EXERCISE DIRECTIONS ▸ Copy out all lines in the data below containing the string "observed".

DATASET RECORDS below:

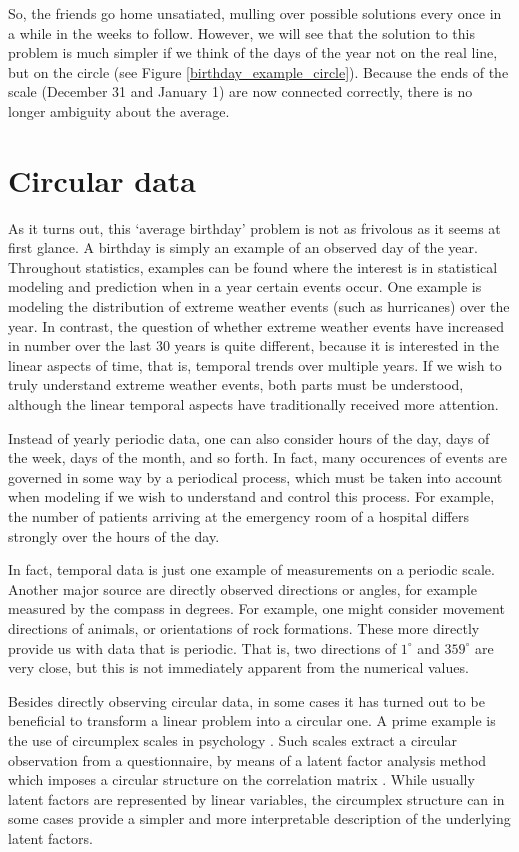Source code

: \documentclass[12pt, a4paper]{book}\usepackage[]{graphicx}\usepackage{xcolor}
\begin{document}
So, the friends go home unsatiated, mulling over possible solutions every once in a while in the weeks to follow. However, we will see that the solution to this problem is much simpler if we think of the days of the year not on the real line, but on the circle (see Figure \ref{birthday_example_circle}). Because the ends of the scale (December 31 and January 1) are now connected correctly, there is no longer ambiguity about the average.


\section*{Circular data}

As it turns out, this `average birthday' problem is not as frivolous as it seems at first glance.  A birthday is simply an example of an observed day of the year. Throughout statistics, examples can be found where the interest is in statistical modeling and prediction when in a year certain events occur. One example is modeling the distribution of extreme weather events (such as hurricanes) over the year. In contrast, the question of whether extreme weather events have increased in number over the last 30 years is quite different, because it is interested in the linear aspects of time, that is, temporal trends over multiple years. If we wish to truly understand extreme weather events, both parts must be understood, although the linear temporal aspects have traditionally received more attention.

Instead of yearly periodic data, one can also consider hours of the day, days of the week, days of the month, and so forth. In fact, many occurences of events are governed in some way by a periodical process, which must be taken into account when modeling if we wish to understand and control this process. For example, the number of patients arriving at the emergency room of a hospital differs strongly over the hours of the day.

In fact, temporal data is just one example of measurements on a periodic scale. Another major source are directly observed directions or angles, for example measured by the compass in degrees. For example, one might consider movement directions of animals, or orientations of rock formations. These more directly provide us with data that is periodic. That is, two directions of $1^\circ$ and $359^\circ$ are very close, but this is not immediately apparent from the numerical values.

Besides directly observing circular data, in some cases it has turned out to be beneficial to transform a linear problem into a circular one. A prime example is the use of circumplex scales in psychology \citep{gurtmancircumplex}. Such scales extract a circular observation from a questionnaire, by means of a latent factor analysis method which imposes a circular structure on the correlation matrix \citep{browne1992circumplex}. While usually latent factors are represented by linear variables, the circumplex structure can in some cases provide a simpler and more interpretable description of the underlying latent factors.
\end{document}
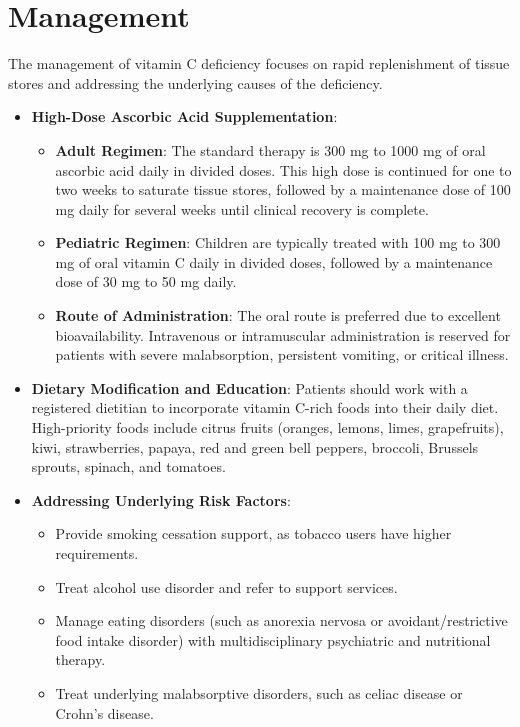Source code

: \section*{Management}
The management of vitamin C deficiency focuses on rapid replenishment of tissue stores and addressing the underlying causes of the deficiency.

\begin{itemize}
    \item \textbf{High-Dose Ascorbic Acid Supplementation}:
        \begin{itemize}
            \item \textbf{Adult Regimen}: The standard therapy is 300 mg to 1000 mg of oral ascorbic acid daily in divided doses. This high dose is continued for one to two weeks to saturate tissue stores, followed by a maintenance dose of 100 mg daily for several weeks until clinical recovery is complete.
            \item \textbf{Pediatric Regimen}: Children are typically treated with 100 mg to 300 mg of oral vitamin C daily in divided doses, followed by a maintenance dose of 30 mg to 50 mg daily.
            \item \textbf{Route of Administration}: The oral route is preferred due to excellent bioavailability. Intravenous or intramuscular administration is reserved for patients with severe malabsorption, persistent vomiting, or critical illness.
        \end{itemize}
    \item \textbf{Dietary Modification and Education}: Patients should work with a registered dietitian to incorporate vitamin C-rich foods into their daily diet. High-priority foods include citrus fruits (oranges, lemons, limes, grapefruits), kiwi, strawberries, papaya, red and green bell peppers, broccoli, Brussels sprouts, spinach, and tomatoes.
    \item \textbf{Addressing Underlying Risk Factors}:
        \begin{itemize}
            \item Provide smoking cessation support, as tobacco users have higher requirements.
            \item Treat alcohol use disorder and refer to support services.
            \item Manage eating disorders (such as anorexia nervosa or avoidant/restrictive food intake disorder) with multidisciplinary psychiatric and nutritional therapy.
            \item Treat underlying malabsorptive disorders, such as celiac disease or Crohn's disease.

\end{itemize}
\end{itemize}
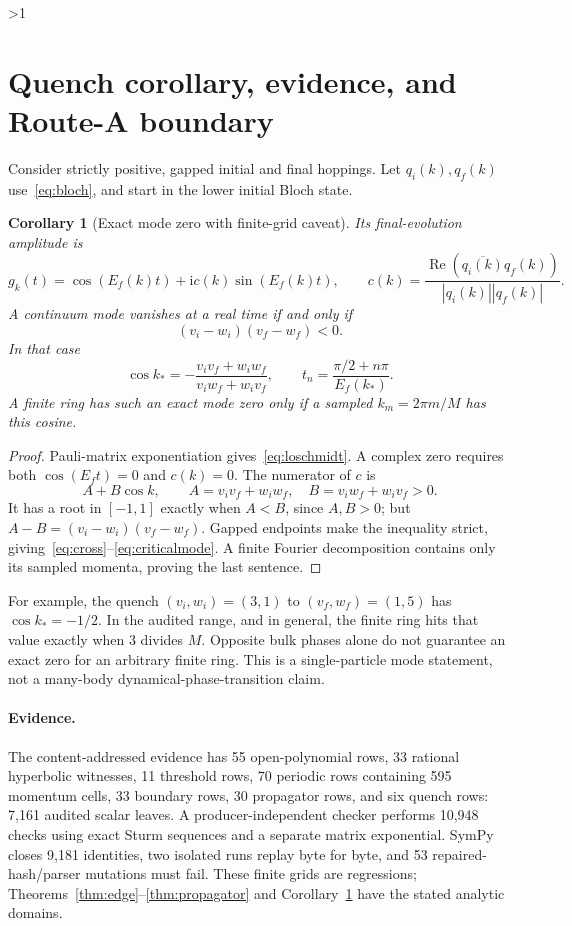\documentclass[10pt]{article}
\providecommand{\CRevisionRound}{2}
\newtheorem{corollary}[theorem]{Corollary}
\newcommand{\iu}{\mathrm{i}}
\begin{document}
\ifnum\CRevisionRound>1
\section{Quench corollary, evidence, and Route-A boundary}
Consider strictly positive, gapped initial and final hoppings.  Let
$q_i(k),q_f(k)$ use~\eqref{eq:bloch}, and start in the lower initial Bloch
state.

\begin{corollary}[Exact mode zero with finite-grid caveat]\label{cor:quench}
Its final-evolution amplitude is
\begin{equation}\label{eq:loschmidt}
 g_k(t)=\cos(E_f(k)t)+\iu c(k)\sin(E_f(k)t),\qquad
 c(k)=\frac{\operatorname{Re}(\overline{q_i(k)}q_f(k))}
 {|q_i(k)||q_f(k)|}.
\end{equation}
A continuum mode vanishes at a real time if and only if
\begin{equation}\label{eq:cross}
 (v_i-w_i)(v_f-w_f)<0.
\end{equation}
In that case
\begin{equation}\label{eq:criticalmode}
 \cos k_*=-\frac{v_iv_f+w_iw_f}{v_iw_f+w_iv_f},\qquad
 t_n=\frac{\pi/2+n\pi}{E_f(k_*)}.
\end{equation}
A finite ring has such an exact mode zero only if a sampled
$k_m=2\pi m/M$ has this cosine.
\end{corollary}
\begin{proof}
Pauli-matrix exponentiation gives~\eqref{eq:loschmidt}.  A complex zero
requires both $\cos(E_ft)=0$ and $c(k)=0$.  The numerator of $c$ is
\[
 A+B\cos k,\qquad A=v_iv_f+w_iw_f,\quad B=v_iw_f+w_iv_f>0.
\]
It has a root in $[-1,1]$ exactly when $A<B$, since $A,B>0$; but
$A-B=(v_i-w_i)(v_f-w_f)$.  Gapped endpoints make the inequality strict,
giving~\eqref{eq:cross}--\eqref{eq:criticalmode}.  A finite Fourier
decomposition contains only its sampled momenta, proving the last sentence.
\end{proof}

For example, the quench $(v_i,w_i)=(3,1)$ to $(v_f,w_f)=(1,5)$ has
$\cos k_*=-1/2$.  In the audited range, and in general, the finite ring hits
that value exactly when $3$ divides $M$.  Opposite bulk phases alone do not
guarantee an exact zero for an arbitrary finite ring.  This is a
single-particle mode statement, not a many-body dynamical-phase-transition
claim.

\paragraph{Evidence.}
The content-addressed evidence has 55 open-polynomial rows, 33 rational
hyperbolic witnesses, 11 threshold rows, 70 periodic rows containing 595
momentum cells, 33 boundary rows, 30 propagator rows, and six quench rows:
7,161 audited scalar leaves.  A producer-independent checker performs
10,948 checks using exact Sturm sequences and a separate matrix exponential.
SymPy closes 9,181 identities, two isolated runs replay byte for byte, and
53 repaired-hash/parser mutations must fail.  These finite grids are
regressions; Theorems~\ref{thm:edge}--\ref{thm:propagator} and
Corollary~\ref{cor:quench} have the stated analytic domains.
\end{document}
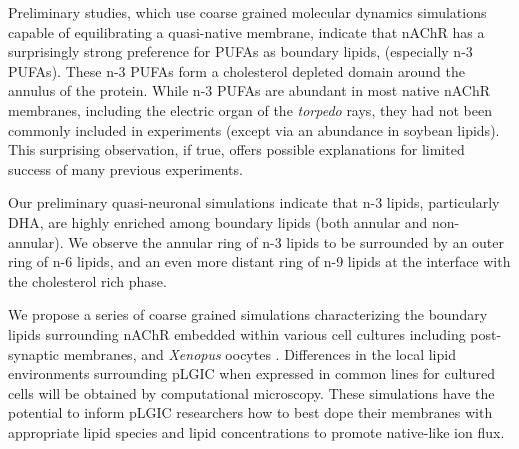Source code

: \documentclass{article}
\begin{document}
Preliminary studies, which use coarse grained molecular dynamics simulations capable of equilibrating a quasi-native membrane, indicate that nAChR has a surprisingly strong preference for PUFAs as boundary lipids, (especially n-3 PUFAs). These n-3 PUFAs form a cholesterol depleted domain around the annulus of the protein. While n-3 PUFAs are abundant in most native nAChR membranes, including the electric organ of the \textit{torpedo} rays, they had not been commonly included in experiments (except via an abundance in soybean lipids). This surprising observation, if true, offers possible explanations for limited success of many previous experiments.



Our preliminary quasi-neuronal simulations indicate that n-3 lipids, particularly DHA, are highly enriched among boundary lipids (both annular and non-annular). We observe the annular ring of n-3 lipids to be surrounded by an outer ring of n-6 lipids, and an even more distant ring of n-9 lipids at the interface with the cholesterol rich phase.

We propose a series of coarse grained simulations characterizing the boundary lipids surrounding nAChR embedded within various cell cultures including post-synaptic membranes, and \textit{Xenopus} oocytes \cite{Lindi2001,Gamba2005}. Differences in the local lipid environments surrounding pLGIC when expressed in common lines for cultured cells will be obtained by computational microscopy. These simulations have the potential to inform pLGIC researchers how to best dope their membranes with appropriate lipid species and lipid concentrations to promote native-like ion flux.
\end{document}
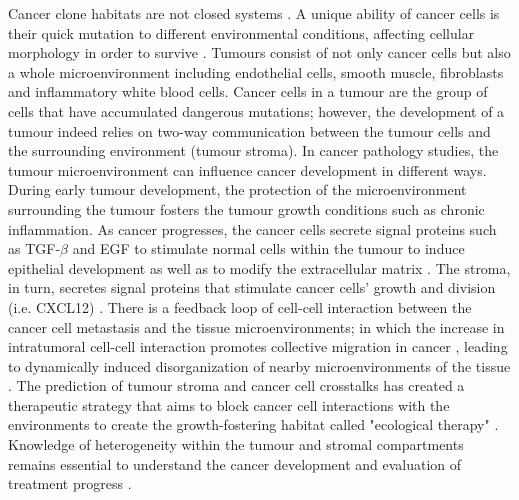 Cancer clone habitats are not closed systems \cite{greaves2012clonal}. A unique ability of cancer cells is their quick mutation to different environmental conditions, affecting cellular morphology in order to survive \cite{clark2015modes}. Tumours consist of not only cancer cells but also a whole microenvironment including endothelial cells, smooth muscle, fibroblasts and inflammatory white blood cells. Cancer cells in a tumour are the group of cells that have accumulated dangerous mutations; however, the development of a tumour indeed relies on two-way communication between the tumour cells and the surrounding environment (tumour stroma). In cancer pathology studies, the tumour microenvironment can influence cancer development in different ways. During early tumour development, the protection of the microenvironment surrounding the tumour fosters the tumour growth conditions such as chronic inflammation. As cancer progresses, the cancer cells secrete signal proteins such as TGF-$\beta$ and EGF to stimulate normal cells within the tumour to induce epithelial development as well as to modify the extracellular matrix \cite{beck2011systematic,BREMNES2011209}. The stroma, in turn, secretes signal proteins that stimulate cancer cells' growth and division (i.e. CXCL12) \cite{kumar2018analysis,wang2017role}. There is a feedback loop of cell-cell interaction between the cancer cell metastasis and the tissue microenvironments; in which the increase in intratumoral cell-cell interaction promotes collective migration in cancer \cite{friedl2011cancer, whiteside2008tumor}, leading to dynamically induced disorganization of nearby microenvironments of the tissue \cite{friedl2012classifying, canel2013cadherin, almendro2013cellular, roussos2011chemotaxis, zervantonakis2012three}. The prediction of tumour stroma and cancer cell crosstalks has created a therapeutic strategy that aims to block cancer cell interactions with the environments to create the growth-fostering habitat called "ecological therapy" \cite{pienta2008ecological, calabrese2007perivascular, bissell2011don}. Knowledge of heterogeneity within the tumour and stromal compartments remains essential to understand the cancer development and evaluation of treatment progress \cite{pages2010immune}.

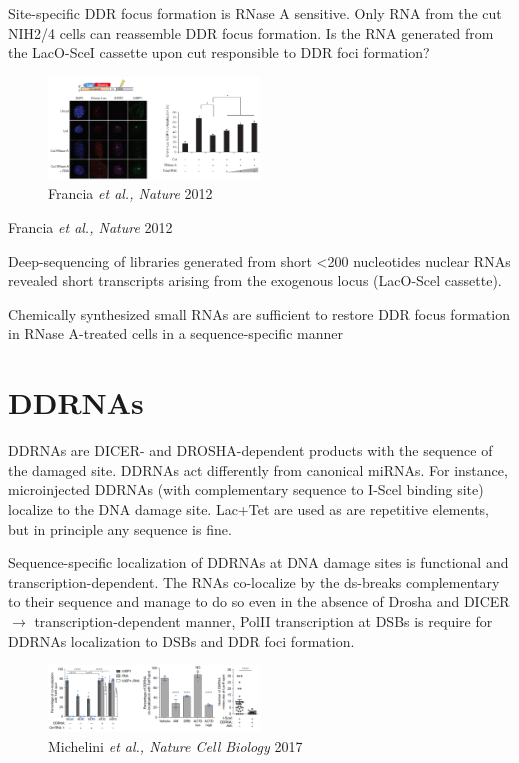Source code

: Site-specific DDR focus formation is RNase A sensitive. Only RNA from the cut NIH2/4 cells can reassemble DDR focus formation. Is the RNA generated from the LacO-SceI cassette upon cut responsible to DDR foci formation?

\begin{figure}
\centering
\includegraphics[width=0.5\textwidth]{Screen_Shot_2022-12-07_at_09-03-41.png}
\caption{Francia \emph{et al., Nature} 2012}
\end{figure}

Francia \emph{et al., Nature} 2012

Deep-sequencing of libraries generated from short \textless200 nucleotides nuclear RNAs revealed short transcripts arising from the exogenous locus (LacO-Scel cassette).

Chemically synthesized small RNAs are sufficient to restore DDR focus formation in RNase A-treated cells in a sequence-specific manner

\hypertarget{ddrnas}{%
\section{DDRNAs}\label{ddrnas}}

DDRNAs are DICER- and DROSHA-dependent products with the sequence of the damaged site. DDRNAs act differently from canonical miRNAs. For instance, microinjected DDRNAs (with complementary sequence to I-Scel binding site) localize to the DNA damage site. Lac+Tet are used as are repetitive elements, but in principle any sequence is fine.

Sequence-specific localization of DDRNAs at DNA damage sites is functional and transcription-dependent. The RNAs co-localize by the ds-breaks complementary to their sequence and manage to do so even in the absence of Drosha and DICER $\rightarrow$ transcription-dependent manner, PolII transcription at DSBs is require for DDRNAs localization to DSBs and DDR foci formation.

\begin{figure}
\centering
\includegraphics[width=0.5\textwidth]{Screen_Shot_2022-12-07_at_09-15-58.png}
\caption{Michelini \emph{et al., Nature Cell Biology} 2017}
\end{figure}

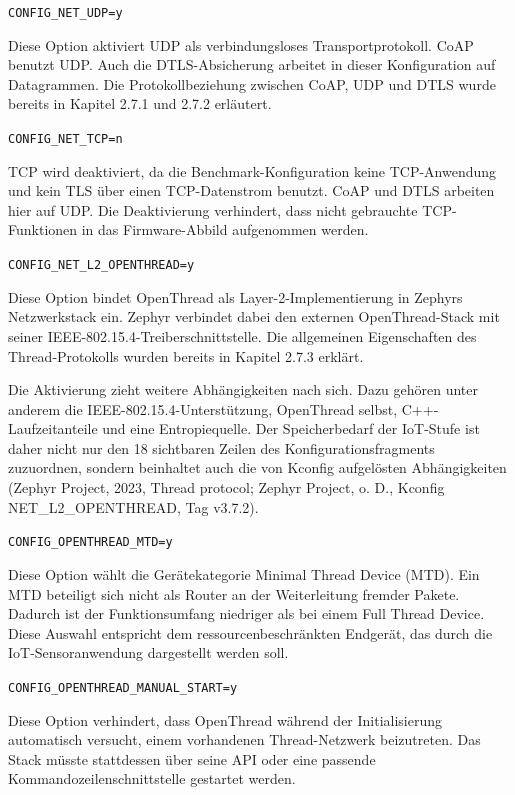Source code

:\lstinline[style=fileinline]|CONFIG_NET_UDP=y|

Diese Option aktiviert UDP als verbindungsloses Transportprotokoll. CoAP benutzt UDP. Auch die DTLS-Absicherung arbeitet in dieser Konfiguration auf Datagrammen. Die Protokollbeziehung zwischen CoAP, UDP und DTLS wurde bereits in Kapitel 2.7.1 und 2.7.2 erl{\"a}utert.

\lstinline[style=fileinline]|CONFIG_NET_TCP=n|

TCP wird deaktiviert, da die Benchmark-Konfiguration keine TCP-Anwendung und kein TLS {\"u}ber einen TCP-Datenstrom benutzt. CoAP und DTLS arbeiten hier auf UDP. Die Deaktivierung verhindert, dass nicht gebrauchte TCP-Funktionen in das Firmware-Abbild aufgenommen werden.

\lstinline[style=fileinline]|CONFIG_NET_L2_OPENTHREAD=y|

Diese Option bindet OpenThread als Layer-2-Implementierung in Zephyrs Netzwerkstack ein. Zephyr verbindet dabei den externen OpenThread-Stack mit seiner IEEE-802.15.4-Treiberschnittstelle. Die allgemeinen Eigenschaften des Thread-Protokolls wurden bereits in Kapitel 2.7.3 erkl{\"a}rt.

Die Aktivierung zieht weitere Abh{\"a}ngigkeiten nach sich. Dazu geh{\"o}ren unter anderem die IEEE-802.15.4-Unterst{\"u}tzung, OpenThread selbst, C++-Laufzeitanteile und eine Entropiequelle. Der Speicherbedarf der IoT-Stufe ist daher nicht nur den 18 sichtbaren Zeilen des Konfigurationsfragments zuzuordnen, sondern beinhaltet auch die von Kconfig aufgel{\"o}sten Abh{\"a}ngigkeiten (Zephyr Project, 2023, \glqq{}Thread protocol\grqq{}; Zephyr Project, o. D., Kconfig NET\_L2\_OPENTHREAD, Tag v3.7.2).

\lstinline[style=fileinline]|CONFIG_OPENTHREAD_MTD=y|

Diese Option w{\"a}hlt die Ger{\"a}tekategorie Minimal Thread Device (MTD). Ein MTD beteiligt sich nicht als Router an der Weiterleitung fremder Pakete. Dadurch ist der Funktionsumfang niedriger als bei einem Full Thread Device. Diese Auswahl entspricht dem ressourcenbeschr{\"a}nkten Endger{\"a}t, das durch die IoT-Sensoranwendung dargestellt werden soll.

\lstinline[style=fileinline]|CONFIG_OPENTHREAD_MANUAL_START=y|

Diese Option verhindert, dass OpenThread w{\"a}hrend der Initialisierung automatisch versucht, einem vorhandenen Thread-Netzwerk beizutreten. Das Stack m{\"u}sste stattdessen {\"u}ber seine API oder eine passende Kommandozeilenschnittstelle gestartet werden.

End of DATASET RECORDS.

COMPLETED EXERCISE ▸
As it turns out, this `average birthday' problem is not as frivolous as it seems at first glance.  A birthday is simply an example of an observed day of the year. Throughout statistics, examples can be found where the interest is in statistical modeling and prediction when in a year certain events occur. One example is modeling the distribution of extreme weather events (such as hurricanes) over the year. In contrast, the question of whether extreme weather events have increased in number over the last 30 years is quite different, because it is interested in the linear aspects of time, that is, temporal trends over multiple years. If we wish to truly understand extreme weather events, both parts must be understood, although the linear temporal aspects have traditionally received more attention.
In fact, temporal data is just one example of measurements on a periodic scale. Another major source are directly observed directions or angles, for example measured by the compass in degrees. For example, one might consider movement directions of animals, or orientations of rock formations. These more directly provide us with data that is periodic. That is, two directions of $1^\circ$ and $359^\circ$ are very close, but this is not immediately apparent from the numerical values.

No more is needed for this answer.